Domates: Domates, likopen yönünden zengindir. Likopenin antioksidan etkisi nedeniyle meme, sindirim sistemi, serviks, mesane, deri ve akciğer kanseri riskini azalttığı biliniyor. Bu nedenle yağsız ve tuzsuz olarak domates veya taze domates suyu tüketmelisiniz.

Tam tahıllı gıdalar: Kabuğu (kepeği) ve özü ayrılmamış tahıllardan yapılan gıdalara tam tahıllı denir. Bulgur, kepekli ekmek, çavdar ekmeği, kepekli undan yapılmış gıdalar, esmer pirinç, esmer makarna ve tam tahıllı kahvaltılık gevrekler bu gruptadır. Tam tahıllı gıdalar uzun süre tok tuttuğu için beslenmenizin ana parçası olmalı.
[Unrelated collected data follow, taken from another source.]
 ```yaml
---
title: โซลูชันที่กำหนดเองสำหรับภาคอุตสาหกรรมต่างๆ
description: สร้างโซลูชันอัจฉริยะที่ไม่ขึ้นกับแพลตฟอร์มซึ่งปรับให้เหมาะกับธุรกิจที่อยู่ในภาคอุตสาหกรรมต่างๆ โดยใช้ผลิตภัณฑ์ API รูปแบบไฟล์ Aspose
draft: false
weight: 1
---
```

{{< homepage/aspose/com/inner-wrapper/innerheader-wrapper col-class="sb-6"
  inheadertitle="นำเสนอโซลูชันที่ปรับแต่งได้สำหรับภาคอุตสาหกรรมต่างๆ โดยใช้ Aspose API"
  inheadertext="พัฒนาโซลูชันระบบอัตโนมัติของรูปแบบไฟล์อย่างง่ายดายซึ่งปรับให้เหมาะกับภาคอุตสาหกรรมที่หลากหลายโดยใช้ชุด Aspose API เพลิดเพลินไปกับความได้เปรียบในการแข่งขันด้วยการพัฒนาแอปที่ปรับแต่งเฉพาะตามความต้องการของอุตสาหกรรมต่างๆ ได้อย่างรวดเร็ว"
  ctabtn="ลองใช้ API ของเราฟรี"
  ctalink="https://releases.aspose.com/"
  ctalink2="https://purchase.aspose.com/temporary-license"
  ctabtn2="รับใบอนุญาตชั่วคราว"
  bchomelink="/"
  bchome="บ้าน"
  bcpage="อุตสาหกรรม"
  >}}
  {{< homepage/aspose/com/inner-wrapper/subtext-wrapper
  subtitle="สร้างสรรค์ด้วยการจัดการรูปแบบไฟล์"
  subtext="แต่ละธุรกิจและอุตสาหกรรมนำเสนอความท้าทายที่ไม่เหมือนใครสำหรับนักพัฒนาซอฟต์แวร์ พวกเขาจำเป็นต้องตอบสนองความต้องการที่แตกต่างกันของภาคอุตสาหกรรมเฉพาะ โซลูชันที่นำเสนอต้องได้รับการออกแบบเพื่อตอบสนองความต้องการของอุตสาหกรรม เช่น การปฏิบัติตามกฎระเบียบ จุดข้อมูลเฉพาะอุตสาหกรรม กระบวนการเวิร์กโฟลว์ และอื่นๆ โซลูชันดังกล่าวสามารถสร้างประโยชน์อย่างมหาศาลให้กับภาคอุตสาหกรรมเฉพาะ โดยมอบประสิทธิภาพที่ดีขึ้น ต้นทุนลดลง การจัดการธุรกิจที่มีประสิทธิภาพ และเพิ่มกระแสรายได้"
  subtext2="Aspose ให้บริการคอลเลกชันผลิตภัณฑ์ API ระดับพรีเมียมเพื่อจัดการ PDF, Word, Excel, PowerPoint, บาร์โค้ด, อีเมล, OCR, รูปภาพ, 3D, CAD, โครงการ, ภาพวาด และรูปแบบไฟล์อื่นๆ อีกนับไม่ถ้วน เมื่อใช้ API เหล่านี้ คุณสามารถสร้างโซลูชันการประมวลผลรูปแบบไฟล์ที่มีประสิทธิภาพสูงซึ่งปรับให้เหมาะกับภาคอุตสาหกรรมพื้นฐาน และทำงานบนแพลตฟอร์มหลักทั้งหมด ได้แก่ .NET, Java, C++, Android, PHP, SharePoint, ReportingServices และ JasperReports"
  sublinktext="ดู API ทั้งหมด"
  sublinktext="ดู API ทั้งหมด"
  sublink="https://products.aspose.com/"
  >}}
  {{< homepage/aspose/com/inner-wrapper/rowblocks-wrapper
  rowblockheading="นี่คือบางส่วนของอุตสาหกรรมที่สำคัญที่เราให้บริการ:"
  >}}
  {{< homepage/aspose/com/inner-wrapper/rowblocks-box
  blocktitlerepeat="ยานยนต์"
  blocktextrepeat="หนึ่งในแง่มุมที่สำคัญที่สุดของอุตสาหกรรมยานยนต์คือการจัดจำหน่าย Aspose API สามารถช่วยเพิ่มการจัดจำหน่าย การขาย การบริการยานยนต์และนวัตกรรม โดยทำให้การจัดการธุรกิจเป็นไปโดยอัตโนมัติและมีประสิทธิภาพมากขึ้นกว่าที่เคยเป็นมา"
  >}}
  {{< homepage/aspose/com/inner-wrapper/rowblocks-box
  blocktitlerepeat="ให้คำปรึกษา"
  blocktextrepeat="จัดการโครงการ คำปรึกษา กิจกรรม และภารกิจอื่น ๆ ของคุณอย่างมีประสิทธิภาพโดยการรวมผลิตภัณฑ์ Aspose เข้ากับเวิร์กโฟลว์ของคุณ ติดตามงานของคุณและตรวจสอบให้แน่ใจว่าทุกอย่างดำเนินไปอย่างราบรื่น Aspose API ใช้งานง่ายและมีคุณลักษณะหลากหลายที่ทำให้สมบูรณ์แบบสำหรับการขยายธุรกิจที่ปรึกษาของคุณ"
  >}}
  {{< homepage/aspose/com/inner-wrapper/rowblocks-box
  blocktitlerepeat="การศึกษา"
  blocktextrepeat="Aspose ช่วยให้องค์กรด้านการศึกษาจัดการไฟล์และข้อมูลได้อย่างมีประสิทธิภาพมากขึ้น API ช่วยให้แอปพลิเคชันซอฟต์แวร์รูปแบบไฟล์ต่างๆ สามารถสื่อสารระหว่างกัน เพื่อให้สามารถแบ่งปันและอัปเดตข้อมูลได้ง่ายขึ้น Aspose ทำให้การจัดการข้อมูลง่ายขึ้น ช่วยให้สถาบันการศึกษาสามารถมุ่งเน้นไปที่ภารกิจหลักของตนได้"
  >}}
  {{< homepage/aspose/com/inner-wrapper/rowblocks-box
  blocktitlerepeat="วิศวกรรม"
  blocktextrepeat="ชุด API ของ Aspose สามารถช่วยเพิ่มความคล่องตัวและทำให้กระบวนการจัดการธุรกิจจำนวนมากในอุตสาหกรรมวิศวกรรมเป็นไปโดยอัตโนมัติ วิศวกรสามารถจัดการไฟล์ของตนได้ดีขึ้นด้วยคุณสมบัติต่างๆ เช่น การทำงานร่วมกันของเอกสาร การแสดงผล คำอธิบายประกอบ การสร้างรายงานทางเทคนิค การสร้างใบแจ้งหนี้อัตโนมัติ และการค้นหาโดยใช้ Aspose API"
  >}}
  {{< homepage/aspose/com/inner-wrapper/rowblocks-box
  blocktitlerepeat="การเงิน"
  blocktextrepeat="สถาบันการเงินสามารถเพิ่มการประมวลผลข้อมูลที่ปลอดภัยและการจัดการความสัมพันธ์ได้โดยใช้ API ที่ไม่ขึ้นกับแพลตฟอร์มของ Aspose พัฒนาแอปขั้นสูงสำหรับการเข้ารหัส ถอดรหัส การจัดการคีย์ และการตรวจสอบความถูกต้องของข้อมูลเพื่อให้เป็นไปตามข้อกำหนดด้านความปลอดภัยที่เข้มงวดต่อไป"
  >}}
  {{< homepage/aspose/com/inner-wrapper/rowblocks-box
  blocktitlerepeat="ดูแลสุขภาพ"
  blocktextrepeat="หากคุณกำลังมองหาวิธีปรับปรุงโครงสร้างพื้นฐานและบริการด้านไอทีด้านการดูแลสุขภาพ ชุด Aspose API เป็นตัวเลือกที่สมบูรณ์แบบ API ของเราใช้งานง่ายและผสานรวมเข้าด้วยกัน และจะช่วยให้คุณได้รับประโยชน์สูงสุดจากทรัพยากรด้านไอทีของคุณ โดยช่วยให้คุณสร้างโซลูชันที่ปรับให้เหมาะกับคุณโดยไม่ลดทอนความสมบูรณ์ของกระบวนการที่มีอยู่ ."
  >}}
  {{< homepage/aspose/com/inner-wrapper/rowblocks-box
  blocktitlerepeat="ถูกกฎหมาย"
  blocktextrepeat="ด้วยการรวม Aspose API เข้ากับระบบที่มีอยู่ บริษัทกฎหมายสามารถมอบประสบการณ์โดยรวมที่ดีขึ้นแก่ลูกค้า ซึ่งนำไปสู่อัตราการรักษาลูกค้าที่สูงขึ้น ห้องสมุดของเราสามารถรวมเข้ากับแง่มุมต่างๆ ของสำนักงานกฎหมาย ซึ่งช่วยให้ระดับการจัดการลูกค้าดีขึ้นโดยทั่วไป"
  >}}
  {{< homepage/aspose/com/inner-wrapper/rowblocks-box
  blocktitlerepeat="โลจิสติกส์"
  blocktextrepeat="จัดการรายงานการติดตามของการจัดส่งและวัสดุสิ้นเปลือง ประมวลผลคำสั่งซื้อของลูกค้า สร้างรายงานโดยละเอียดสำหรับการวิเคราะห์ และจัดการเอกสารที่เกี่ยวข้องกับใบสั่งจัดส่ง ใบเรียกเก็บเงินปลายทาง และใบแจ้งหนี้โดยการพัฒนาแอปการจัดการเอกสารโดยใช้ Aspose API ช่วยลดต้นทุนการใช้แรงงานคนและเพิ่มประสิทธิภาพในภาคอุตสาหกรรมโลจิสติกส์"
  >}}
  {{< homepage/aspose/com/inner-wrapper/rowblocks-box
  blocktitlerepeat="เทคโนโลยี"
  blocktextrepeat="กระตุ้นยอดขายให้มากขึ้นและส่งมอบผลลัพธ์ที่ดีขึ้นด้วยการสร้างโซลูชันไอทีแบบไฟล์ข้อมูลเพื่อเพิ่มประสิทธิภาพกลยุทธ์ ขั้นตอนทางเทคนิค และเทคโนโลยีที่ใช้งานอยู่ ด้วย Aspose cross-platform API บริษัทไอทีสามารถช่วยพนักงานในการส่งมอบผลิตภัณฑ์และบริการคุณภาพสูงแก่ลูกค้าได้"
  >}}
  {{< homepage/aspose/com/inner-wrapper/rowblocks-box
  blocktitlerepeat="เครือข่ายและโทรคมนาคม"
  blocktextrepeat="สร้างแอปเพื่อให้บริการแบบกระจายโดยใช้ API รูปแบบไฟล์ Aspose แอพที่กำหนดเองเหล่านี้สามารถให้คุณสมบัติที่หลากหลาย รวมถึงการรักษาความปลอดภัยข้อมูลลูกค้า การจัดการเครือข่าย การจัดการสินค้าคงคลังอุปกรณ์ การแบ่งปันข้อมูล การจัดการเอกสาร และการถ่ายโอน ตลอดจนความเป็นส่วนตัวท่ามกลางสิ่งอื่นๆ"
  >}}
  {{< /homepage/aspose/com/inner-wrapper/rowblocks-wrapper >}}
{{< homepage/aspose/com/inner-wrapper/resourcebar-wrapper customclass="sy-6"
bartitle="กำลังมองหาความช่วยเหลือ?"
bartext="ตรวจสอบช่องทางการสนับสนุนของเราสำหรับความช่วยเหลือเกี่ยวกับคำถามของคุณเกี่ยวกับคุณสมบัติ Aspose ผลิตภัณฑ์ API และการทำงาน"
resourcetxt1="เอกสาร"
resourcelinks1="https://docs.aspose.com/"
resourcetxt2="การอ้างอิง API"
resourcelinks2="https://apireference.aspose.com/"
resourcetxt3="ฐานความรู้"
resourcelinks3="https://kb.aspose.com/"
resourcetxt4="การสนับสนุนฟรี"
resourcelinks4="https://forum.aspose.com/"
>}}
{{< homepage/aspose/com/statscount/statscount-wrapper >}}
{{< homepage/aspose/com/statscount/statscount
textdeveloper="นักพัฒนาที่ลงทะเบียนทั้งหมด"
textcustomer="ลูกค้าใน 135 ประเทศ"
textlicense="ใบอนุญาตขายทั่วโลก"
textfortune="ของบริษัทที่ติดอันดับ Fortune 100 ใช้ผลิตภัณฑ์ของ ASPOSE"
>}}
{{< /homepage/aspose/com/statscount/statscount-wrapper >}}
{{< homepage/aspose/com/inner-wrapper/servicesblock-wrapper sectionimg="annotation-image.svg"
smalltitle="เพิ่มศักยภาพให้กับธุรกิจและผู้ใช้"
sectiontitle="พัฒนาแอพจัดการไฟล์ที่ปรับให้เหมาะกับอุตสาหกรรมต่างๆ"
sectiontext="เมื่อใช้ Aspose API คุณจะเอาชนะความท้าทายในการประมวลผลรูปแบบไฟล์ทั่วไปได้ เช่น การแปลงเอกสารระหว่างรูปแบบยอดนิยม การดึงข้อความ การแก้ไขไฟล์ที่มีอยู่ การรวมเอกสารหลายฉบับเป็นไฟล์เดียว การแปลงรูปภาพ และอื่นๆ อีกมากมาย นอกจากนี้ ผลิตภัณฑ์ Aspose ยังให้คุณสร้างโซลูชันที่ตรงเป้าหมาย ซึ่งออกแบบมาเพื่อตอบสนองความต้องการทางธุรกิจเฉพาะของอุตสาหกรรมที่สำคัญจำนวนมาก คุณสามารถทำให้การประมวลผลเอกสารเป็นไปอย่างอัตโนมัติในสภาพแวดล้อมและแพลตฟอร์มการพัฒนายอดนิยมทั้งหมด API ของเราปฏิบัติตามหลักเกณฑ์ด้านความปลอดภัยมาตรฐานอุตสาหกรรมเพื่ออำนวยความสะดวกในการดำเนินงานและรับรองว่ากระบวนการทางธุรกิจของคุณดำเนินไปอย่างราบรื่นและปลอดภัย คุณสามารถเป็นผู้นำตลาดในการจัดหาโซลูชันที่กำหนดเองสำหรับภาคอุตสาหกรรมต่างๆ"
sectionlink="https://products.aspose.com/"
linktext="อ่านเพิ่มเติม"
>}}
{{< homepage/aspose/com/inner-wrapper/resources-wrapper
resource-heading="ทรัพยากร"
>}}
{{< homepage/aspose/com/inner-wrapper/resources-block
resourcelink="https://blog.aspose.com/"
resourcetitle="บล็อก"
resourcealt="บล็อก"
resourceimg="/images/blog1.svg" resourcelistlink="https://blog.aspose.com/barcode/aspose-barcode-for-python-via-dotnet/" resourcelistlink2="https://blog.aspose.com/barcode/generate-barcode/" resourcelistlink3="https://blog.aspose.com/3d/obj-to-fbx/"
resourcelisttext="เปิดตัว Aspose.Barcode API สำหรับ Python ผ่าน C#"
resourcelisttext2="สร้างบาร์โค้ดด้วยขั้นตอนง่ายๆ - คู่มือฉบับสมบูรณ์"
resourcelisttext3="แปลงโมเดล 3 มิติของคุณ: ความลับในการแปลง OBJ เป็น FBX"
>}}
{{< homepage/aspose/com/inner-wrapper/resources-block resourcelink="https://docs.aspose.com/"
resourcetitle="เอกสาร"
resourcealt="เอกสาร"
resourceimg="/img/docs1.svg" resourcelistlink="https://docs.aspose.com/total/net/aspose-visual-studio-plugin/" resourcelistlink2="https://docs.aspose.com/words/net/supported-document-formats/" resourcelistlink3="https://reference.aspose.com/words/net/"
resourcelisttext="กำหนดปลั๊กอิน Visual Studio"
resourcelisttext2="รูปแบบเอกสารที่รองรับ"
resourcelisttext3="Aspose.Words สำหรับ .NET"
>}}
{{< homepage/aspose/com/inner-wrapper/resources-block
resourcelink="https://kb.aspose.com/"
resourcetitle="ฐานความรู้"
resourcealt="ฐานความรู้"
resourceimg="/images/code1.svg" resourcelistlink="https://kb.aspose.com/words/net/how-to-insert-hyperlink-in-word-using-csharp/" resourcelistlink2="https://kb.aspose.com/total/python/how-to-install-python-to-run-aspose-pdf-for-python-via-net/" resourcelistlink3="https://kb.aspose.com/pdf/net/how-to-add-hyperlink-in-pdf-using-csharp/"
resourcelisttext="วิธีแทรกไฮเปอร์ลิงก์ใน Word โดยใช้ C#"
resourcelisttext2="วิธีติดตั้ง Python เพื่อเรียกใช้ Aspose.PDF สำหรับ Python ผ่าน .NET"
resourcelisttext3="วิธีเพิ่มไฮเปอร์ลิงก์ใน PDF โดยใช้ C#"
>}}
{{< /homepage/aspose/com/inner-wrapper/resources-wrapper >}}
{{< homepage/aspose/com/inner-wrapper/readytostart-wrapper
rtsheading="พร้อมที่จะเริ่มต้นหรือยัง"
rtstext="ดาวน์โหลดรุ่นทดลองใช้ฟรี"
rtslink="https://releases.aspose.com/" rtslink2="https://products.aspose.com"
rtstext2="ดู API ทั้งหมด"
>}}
Kuru Baklagiller: Mercimek, kuru fasulye, nohut, soya fasulyesi ve iç bakla gibi kuru baklagilleri içeren yemekler, B12 dışındaki B vitaminlerinden, kalsiyum, çinko, magnezyum ve demirden zengin olup, bol miktarda lif içerirler. Kuru baklagiller tümör oluşumu ve gelişimini engeller, kolesterolü düşürür, kalp ve damar hastalıkları riskini azaltır ve kan şekerini düzenler. Bayram boyunca her gün 1 tabak tüketmek gerekir.